Problem:
The client needed to scale their production Cassandra cluster from 6 nodes to 12 nodes (3 to 6 nodes per data center) without any downtime. Their existing setup includes Cassandra version 4.1.6, with two data centers (PROD and DR), each containing 3 nodes, forming a 6-node cluster with a replication factor of 3 and ConsistencyLevel set to ONE. They expect 20–30 million records in the coming year and required a seamless and reliable scale-up plan under tight timelines.
Process:
Step 1 – Initial Analysis
The expert reviewed the current architecture, including version, replication setup, consistency level, and anticipated data volume. It was confirmed that the client uses a multi-DC ring topology and that both data centers (PROD and DR) are part of the same cluster.
Step 2 – Validating Scaling Strategy
The expert confirmed that Cassandra supports live scaling by adding nodes one at a time. It was emphasized that while the procedure is straightforward, attention to detail is crucial to avoid issues.
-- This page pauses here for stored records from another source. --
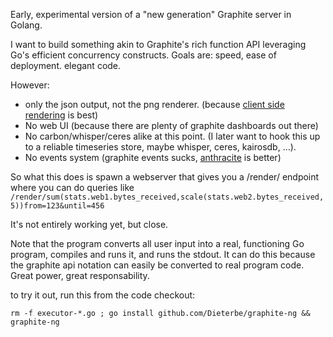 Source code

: Early, experimental version of a "new generation" Graphite server in Golang.

I want to build something akin to Graphite's rich function API leveraging Go's efficient concurrency constructs.
Goals are: speed, ease of deployment. elegant code.

However:
 * only the json output, not the png renderer. (because [client side rendering](https://github.com/vimeo/timeserieswidget/) is best)
 * No web UI (because there are plenty of graphite dashboards out there)
 * No carbon/whisper/ceres alike at this point. (I later want to hook this up to a reliable timeseries store, maybe whisper, ceres, kairosdb, ...).
 * No events system (graphite events sucks, [anthracite](https://github.com/Dieterbe/anthracite/) is better)

So what this does is spawn a webserver that gives you a /render/ endpoint where you can do queries like
`/render/sum(stats.web1.bytes_received,scale(stats.web2.bytes_received,5))from=123&until=456`

It's not entirely working yet, but close.

Note that the program converts all user input into a real, functioning Go program, compiles and runs it, and runs the stdout.
It can do this because the graphite api notation can easily be converted to real program code.  Great power, great responsability.

to try it out, run this from the code checkout:
```
rm -f executor-*.go ; go install github.com/Dieterbe/graphite-ng && graphite-ng
```
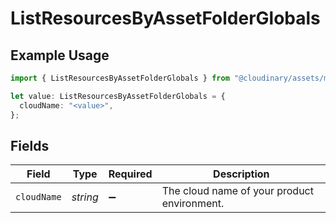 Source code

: # ListResourcesByAssetFolderGlobals

## Example Usage

```typescript
import { ListResourcesByAssetFolderGlobals } from "@cloudinary/assets/models/operations";

let value: ListResourcesByAssetFolderGlobals = {
  cloudName: "<value>",
};
```

## Fields

| Field                                       | Type                                        | Required                                    | Description                                 |
| ------------------------------------------- | ------------------------------------------- | ------------------------------------------- | ------------------------------------------- |
| `cloudName`                                 | *string*                                    | :heavy_minus_sign:                          | The cloud name of your product environment. | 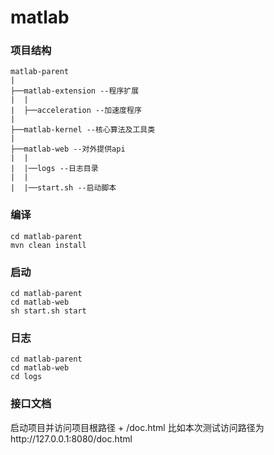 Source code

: # matlab

### 项目结构
```
matlab-parent
|
├──matlab-extension --程序扩展
|  |
|  ├──acceleration --加速度程序
|
├──matlab-kernel --核心算法及工具类
|
├──matlab-web --对外提供api
|  |
|  |──logs --日志目录
|  |
|  |──start.sh --启动脚本

```

### 编译
```shell
cd matlab-parent
mvn clean install
```

### 启动
```shell
cd matlab-parent
cd matlab-web
sh start.sh start
```

### 日志
```shell
cd matlab-parent
cd matlab-web
cd logs
```

### 接口文档
启动项目并访问项目根路径 + /doc.html
比如本次测试访问路径为http://127.0.0.1:8080/doc.html
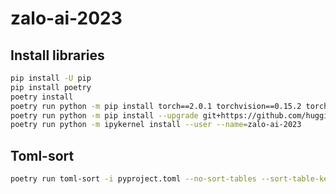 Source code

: # zalo-ai-2023

## Install libraries

```bash
pip install -U pip
pip install poetry
poetry install
poetry run python -m pip install torch==2.0.1 torchvision==0.15.2 torchaudio==2.0.2
poetry run python -m pip install --upgrade git+https://github.com/huggingface/transformers.git scipy
poetry run python -m ipykernel install --user --name=zalo-ai-2023
```

## Toml-sort

```bash
poetry run toml-sort -i pyproject.toml --no-sort-tables --sort-table-keys
```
Step 3 – Providing the Rollout Plan
- Install Cassandra on the new server.
- Ensure configuration files are identical across all nodes (except for the
listen_address
, which must be set to the node’s IP). - Start new nodes one at a time, waiting for each to fully join the cluster.
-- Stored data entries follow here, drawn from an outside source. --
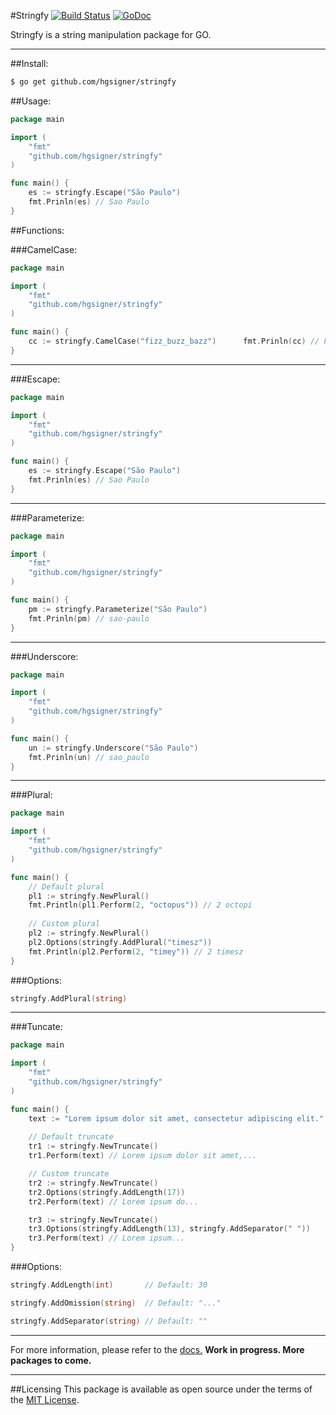 #Stringfy [![Build Status](https://travis-ci.org/hgsigner/stringfy.svg?branch=master)](https://travis-ci.org/hgsigner/stringfy) [![GoDoc](https://godoc.org/github.com/hgsigner/stringfy?status.svg)](https://godoc.org/github.com/hgsigner/stringfy)

Stringfy is a string manipulation package for GO.
- - -

##Install:

```bash
$ go get github.com/hgsigner/stringfy
```

##Usage:

```go
package main

import (
  	"fmt"
	"github.com/hgsigner/stringfy"
)

func main() {
	es := stringfy.Escape("São Paulo")
 	fmt.Prinln(es) // Sao Paulo
}
```
##Functions:

###CamelCase:

```go
package main

import (
  	"fmt"
	"github.com/hgsigner/stringfy"
)

func main() {
	cc := stringfy.CamelCase("fizz_buzz_bazz")  	fmt.Prinln(cc) // FizzBuzzBazz
}
```
- - -
###Escape:

```go
package main

import (
  	"fmt"
	"github.com/hgsigner/stringfy"
)

func main() {
	es := stringfy.Escape("São Paulo")
 	fmt.Prinln(es) // Sao Paulo
}
```
- - -
###Parameterize:

```go
package main

import (
  	"fmt"
	"github.com/hgsigner/stringfy"
)

func main() {
	pm := stringfy.Parameterize("São Paulo")
 	fmt.Prinln(pm) // sao-paulo
}
```
- - -
###Underscore:

```go
package main

import (
  	"fmt"
	"github.com/hgsigner/stringfy"
)

func main() {
	un := stringfy.Underscore("São Paulo")
 	fmt.Prinln(un) // sao_paulo
}
```
- - -
###Plural:

```go
package main

import (
  	"fmt"
	"github.com/hgsigner/stringfy"
)

func main() {
	// Default plural
	pl1 := stringfy.NewPlural()
 	fmt.Println(pl1.Perform(2, "octopus")) // 2 octopi
 	
 	// Custom plural
 	pl2 := stringfy.NewPlural()
 	pl2.Options(stringfy.AddPlural("timesz"))
 	fmt.Println(pl2.Perform(2, "timey")) // 2 timesz
}
```

###Options:

```go
stringfy.AddPlural(string)
```
- - -
###Tuncate:

```go
package main

import (
  	"fmt"
	"github.com/hgsigner/stringfy"
)

func main() {
	text := "Lorem ipsum dolor sit amet, consectetur adipiscing elit."
 	
 	// Default truncate
 	tr1 := stringfy.NewTruncate()
 	tr1.Perform(text) // Lorem ipsum dolor sit amet,...

 	// Custom truncate
 	tr2 := stringfy.NewTruncate()
 	tr2.Options(stringfy.AddLength(17))
 	tr2.Perform(text) // Lorem ipsum do...

 	tr3 := stringfy.NewTruncate()
 	tr3.Options(stringfy.AddLength(13), stringfy.AddSeparator(" "))
 	tr3.Perform(text) // Lorem ipsum...
}
```

###Options:

```go
stringfy.AddLength(int)       // Default: 30

stringfy.AddOmission(string)  // Default: "..."

stringfy.AddSeparator(string) // Default: ""
```

- - -
For more information, please refer to the [docs.](https://godoc.org/github.com/hgsigner/stringfy) **Work in progress. More packages to come.**
- - -
##Licensing
This package is available as open source under the terms of the [MIT License](http://opensource.org/licenses/MIT).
- Once a node is fully added, run
nodetool cleanup
on all existing nodes to remove obsolete replica data. - Confirm compaction and cleanup are completed before proceeding to the next node.
- After all new nodes are added, run
nodetool repair
andnodetool compact
on each node (optional but recommended).
Solution:
A detailed, low-risk scale-up procedure was provided, allowing the client to double the number of nodes in each data center without downtime. The expert ensured the client understood each critical step and the importance of sequential execution to maintain cluster stability and data consistency.
Conclusion:
With a clear action plan tailored to their topology and version, the client is equipped to perform the scale-out operation confidently and safely. This proactive approach ensures high availability and performance as their data demands grow, without compromising uptime during the upgrade process.”